Tuesday, January 25, 2005

Pressident

(by way of Hullabaloo)

Frank Rich, New York Times, puts some interesting pieces together. Think about it in the context of your nation.

"By applying constant pressure, in ways seen and unseen, the leaders of the government have attempted to shape the news to resemble the images seen through the prism of their own power." [1973]

"Today [2005], that dream of control is fully realized. Republicans routinely bully any reporter or organization that doesn't play ball while they feed lots of juicy propaganda to their bought and paid for media like FOX, Rush, Drudge and The NY Post knowing that the story will work its way into the mainstream anyway. They created an entertainment model for news in which entertainment values superceded civic values and it attracted a different kind of person to the field. Over time, fewer and fewer reporters wouldn't play ball because those that refused were weeded out in a form of (un)natural selection. In the end, the survivors don't even know they are biased. They are so enmeshed in this system of celebrity punishment and rewards that their own self esteem is now drawn from their acceptability to the (Republican) establishment. And each and every day the partisan right wing media pushes the discourse a few inches further to the right."

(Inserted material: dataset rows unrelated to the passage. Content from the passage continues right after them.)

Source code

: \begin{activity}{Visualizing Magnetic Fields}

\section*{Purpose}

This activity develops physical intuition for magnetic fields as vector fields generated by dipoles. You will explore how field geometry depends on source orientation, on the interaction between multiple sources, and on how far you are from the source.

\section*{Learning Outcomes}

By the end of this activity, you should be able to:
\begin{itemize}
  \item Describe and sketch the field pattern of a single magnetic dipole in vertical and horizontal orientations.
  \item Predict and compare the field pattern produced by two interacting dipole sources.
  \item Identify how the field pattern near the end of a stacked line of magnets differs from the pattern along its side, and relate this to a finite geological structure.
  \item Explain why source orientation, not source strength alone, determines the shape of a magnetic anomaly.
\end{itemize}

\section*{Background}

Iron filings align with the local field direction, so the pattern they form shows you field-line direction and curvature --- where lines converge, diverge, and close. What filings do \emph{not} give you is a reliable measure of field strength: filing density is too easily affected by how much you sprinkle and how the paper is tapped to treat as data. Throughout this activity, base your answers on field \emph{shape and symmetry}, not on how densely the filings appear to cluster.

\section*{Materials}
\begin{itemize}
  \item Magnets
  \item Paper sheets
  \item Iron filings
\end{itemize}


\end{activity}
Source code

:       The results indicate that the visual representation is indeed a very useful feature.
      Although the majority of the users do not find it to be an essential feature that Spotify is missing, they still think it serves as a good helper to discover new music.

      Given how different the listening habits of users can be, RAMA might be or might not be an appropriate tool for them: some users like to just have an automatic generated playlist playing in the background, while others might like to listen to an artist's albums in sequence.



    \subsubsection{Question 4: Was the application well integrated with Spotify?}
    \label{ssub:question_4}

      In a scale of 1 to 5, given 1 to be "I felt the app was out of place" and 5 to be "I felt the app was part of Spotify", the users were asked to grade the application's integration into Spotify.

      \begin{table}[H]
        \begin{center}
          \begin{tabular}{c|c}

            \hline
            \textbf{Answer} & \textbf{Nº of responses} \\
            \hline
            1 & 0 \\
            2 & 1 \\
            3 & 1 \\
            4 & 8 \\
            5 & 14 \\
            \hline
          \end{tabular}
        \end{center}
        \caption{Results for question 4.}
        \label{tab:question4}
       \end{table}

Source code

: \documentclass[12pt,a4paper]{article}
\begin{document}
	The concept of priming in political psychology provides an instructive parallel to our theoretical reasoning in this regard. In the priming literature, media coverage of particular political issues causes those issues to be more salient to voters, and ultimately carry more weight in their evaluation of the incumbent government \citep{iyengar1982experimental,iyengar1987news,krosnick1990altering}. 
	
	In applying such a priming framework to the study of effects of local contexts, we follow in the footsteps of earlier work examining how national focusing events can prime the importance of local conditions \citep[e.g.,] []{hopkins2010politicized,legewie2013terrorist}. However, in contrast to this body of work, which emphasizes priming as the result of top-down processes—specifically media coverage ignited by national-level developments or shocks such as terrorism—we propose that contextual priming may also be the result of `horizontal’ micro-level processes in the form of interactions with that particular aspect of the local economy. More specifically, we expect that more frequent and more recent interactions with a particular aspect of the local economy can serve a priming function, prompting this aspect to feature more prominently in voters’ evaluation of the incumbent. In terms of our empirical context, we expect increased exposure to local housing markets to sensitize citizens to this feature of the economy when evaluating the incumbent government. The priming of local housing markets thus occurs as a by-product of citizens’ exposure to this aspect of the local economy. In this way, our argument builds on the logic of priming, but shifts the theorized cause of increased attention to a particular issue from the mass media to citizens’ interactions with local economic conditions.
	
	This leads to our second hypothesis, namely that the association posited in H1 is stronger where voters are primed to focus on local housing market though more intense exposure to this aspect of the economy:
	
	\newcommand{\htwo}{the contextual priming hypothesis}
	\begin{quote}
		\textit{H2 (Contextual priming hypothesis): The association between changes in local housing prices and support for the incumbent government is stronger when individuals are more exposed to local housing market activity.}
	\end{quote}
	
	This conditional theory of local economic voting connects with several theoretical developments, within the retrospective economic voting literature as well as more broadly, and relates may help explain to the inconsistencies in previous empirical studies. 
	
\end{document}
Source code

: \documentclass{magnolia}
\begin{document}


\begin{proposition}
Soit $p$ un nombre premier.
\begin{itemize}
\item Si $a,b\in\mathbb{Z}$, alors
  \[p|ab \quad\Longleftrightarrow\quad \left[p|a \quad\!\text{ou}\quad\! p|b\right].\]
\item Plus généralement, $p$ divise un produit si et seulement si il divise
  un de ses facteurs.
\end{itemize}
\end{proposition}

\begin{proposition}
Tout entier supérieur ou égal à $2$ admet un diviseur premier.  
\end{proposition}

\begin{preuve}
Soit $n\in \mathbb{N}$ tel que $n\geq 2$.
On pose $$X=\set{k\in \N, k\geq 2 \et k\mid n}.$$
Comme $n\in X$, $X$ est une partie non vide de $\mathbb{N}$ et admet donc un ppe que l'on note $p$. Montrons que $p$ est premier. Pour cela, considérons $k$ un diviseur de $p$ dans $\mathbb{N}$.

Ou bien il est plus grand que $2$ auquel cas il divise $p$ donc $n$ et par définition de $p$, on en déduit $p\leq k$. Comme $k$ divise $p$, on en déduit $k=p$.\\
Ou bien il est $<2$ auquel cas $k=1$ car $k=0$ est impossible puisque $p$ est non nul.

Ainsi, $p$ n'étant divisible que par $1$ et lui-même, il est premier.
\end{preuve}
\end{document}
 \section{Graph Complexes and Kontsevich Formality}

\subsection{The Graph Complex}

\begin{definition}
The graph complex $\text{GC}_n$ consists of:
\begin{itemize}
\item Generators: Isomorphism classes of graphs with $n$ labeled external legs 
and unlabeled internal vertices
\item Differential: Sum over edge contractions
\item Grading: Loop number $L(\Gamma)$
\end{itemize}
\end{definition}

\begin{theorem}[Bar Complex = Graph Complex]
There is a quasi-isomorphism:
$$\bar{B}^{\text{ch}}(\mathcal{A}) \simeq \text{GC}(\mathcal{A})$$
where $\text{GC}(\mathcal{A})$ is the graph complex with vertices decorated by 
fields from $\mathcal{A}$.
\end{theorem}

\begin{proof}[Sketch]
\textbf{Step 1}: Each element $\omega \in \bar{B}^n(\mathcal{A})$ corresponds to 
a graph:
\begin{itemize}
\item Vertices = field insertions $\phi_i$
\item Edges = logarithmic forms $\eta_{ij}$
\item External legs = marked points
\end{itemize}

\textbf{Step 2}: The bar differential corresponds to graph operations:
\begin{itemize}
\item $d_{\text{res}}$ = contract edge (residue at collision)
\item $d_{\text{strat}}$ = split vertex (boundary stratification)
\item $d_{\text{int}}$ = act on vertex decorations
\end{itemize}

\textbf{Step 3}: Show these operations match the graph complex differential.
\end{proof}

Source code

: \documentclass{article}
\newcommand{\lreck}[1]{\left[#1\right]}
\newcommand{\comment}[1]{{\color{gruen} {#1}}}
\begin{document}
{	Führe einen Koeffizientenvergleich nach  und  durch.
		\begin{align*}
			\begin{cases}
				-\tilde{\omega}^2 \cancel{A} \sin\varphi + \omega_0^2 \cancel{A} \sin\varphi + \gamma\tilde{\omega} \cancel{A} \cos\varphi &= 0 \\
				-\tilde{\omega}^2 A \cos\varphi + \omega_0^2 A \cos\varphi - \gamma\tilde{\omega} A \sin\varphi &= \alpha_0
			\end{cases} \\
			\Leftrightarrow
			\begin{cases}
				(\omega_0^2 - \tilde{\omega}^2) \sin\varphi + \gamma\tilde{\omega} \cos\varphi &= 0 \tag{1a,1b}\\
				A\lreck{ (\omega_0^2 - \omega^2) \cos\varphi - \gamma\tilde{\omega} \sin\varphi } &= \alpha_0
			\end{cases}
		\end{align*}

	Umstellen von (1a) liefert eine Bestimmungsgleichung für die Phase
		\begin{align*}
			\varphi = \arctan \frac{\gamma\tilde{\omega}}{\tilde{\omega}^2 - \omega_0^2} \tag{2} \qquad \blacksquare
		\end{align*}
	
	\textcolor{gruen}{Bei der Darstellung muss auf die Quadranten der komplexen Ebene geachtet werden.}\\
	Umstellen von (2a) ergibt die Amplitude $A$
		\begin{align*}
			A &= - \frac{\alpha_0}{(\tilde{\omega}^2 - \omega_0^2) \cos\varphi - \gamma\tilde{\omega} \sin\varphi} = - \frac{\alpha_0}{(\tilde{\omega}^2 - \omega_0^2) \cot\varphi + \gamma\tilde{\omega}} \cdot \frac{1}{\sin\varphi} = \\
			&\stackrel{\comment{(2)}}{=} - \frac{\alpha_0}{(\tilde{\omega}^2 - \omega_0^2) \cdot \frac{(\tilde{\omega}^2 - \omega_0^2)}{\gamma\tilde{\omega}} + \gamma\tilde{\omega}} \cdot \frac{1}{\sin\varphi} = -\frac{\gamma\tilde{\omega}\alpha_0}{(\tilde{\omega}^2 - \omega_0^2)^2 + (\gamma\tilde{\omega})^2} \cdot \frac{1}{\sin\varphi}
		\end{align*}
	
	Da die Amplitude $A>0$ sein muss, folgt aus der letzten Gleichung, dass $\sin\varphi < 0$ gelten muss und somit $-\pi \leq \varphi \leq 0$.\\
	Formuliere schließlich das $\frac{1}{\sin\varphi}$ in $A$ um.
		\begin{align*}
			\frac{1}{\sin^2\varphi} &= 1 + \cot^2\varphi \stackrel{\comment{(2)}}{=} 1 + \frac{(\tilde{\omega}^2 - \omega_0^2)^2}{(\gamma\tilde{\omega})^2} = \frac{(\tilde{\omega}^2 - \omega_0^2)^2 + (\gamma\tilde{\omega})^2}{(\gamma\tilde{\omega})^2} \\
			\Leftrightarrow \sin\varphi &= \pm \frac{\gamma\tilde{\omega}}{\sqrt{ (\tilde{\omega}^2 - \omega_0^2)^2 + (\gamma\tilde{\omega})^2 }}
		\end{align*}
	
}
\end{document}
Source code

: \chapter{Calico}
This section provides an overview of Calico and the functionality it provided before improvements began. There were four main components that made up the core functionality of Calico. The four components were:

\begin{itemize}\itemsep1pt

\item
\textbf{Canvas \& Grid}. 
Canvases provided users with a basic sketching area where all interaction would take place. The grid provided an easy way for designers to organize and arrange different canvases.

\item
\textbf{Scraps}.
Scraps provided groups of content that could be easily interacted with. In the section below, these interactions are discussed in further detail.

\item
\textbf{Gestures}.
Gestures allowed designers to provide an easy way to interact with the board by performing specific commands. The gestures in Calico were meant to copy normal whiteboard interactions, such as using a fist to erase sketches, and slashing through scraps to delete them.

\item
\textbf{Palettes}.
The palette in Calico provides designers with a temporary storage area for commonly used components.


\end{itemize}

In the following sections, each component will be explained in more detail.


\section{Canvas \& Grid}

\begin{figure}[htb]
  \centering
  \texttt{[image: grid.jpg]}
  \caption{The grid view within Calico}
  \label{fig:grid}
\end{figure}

(emphasis added, as if needed)

3 Comments:

Blogger soap said...

I don't think there's much more to be said about FOX news, but what should we do with Michael Moore, for example? He has been among the most vocal to shed light on (and exploit?) the bias and the appeal of such "fair and balanced" entertainment/news programming, and yet I've heard it said that all of his very public anti-Bush positioning is one thing that virtually guaranteed Bush's re-election. Maybe the real problem is not so much the blurring of the distinction between news, entertainment, and advertising (in which Moore is implicated to no lesser extent than FOX), but the fact that all roads, as the post points out, inevitably lead to the right.

7:37 am EET  
Blogger dystropoppygus said...

Sadly, one reaches the exact same conclusion when she tries to apply this 'model' to our meagre Greek reality: despite the verbalities of the "socialists" over the past two decades, the end-result is so rightly ..right. (The picture of Hadjinikolaou interviewing an endless succession of 'popular' entertainers on prime-time television comes vividly to my mind.) Now, the "conservatives" can temporarily appear more liberal in their media-moguls-wars only because they've come to realize somebody else had been usurping their natural right to be ..right.

10:28 am EET  
Blogger soap said...

But even the right in Greece is on the left by American standards... or is it culturally insensitive of me to say so? Good morning, btw.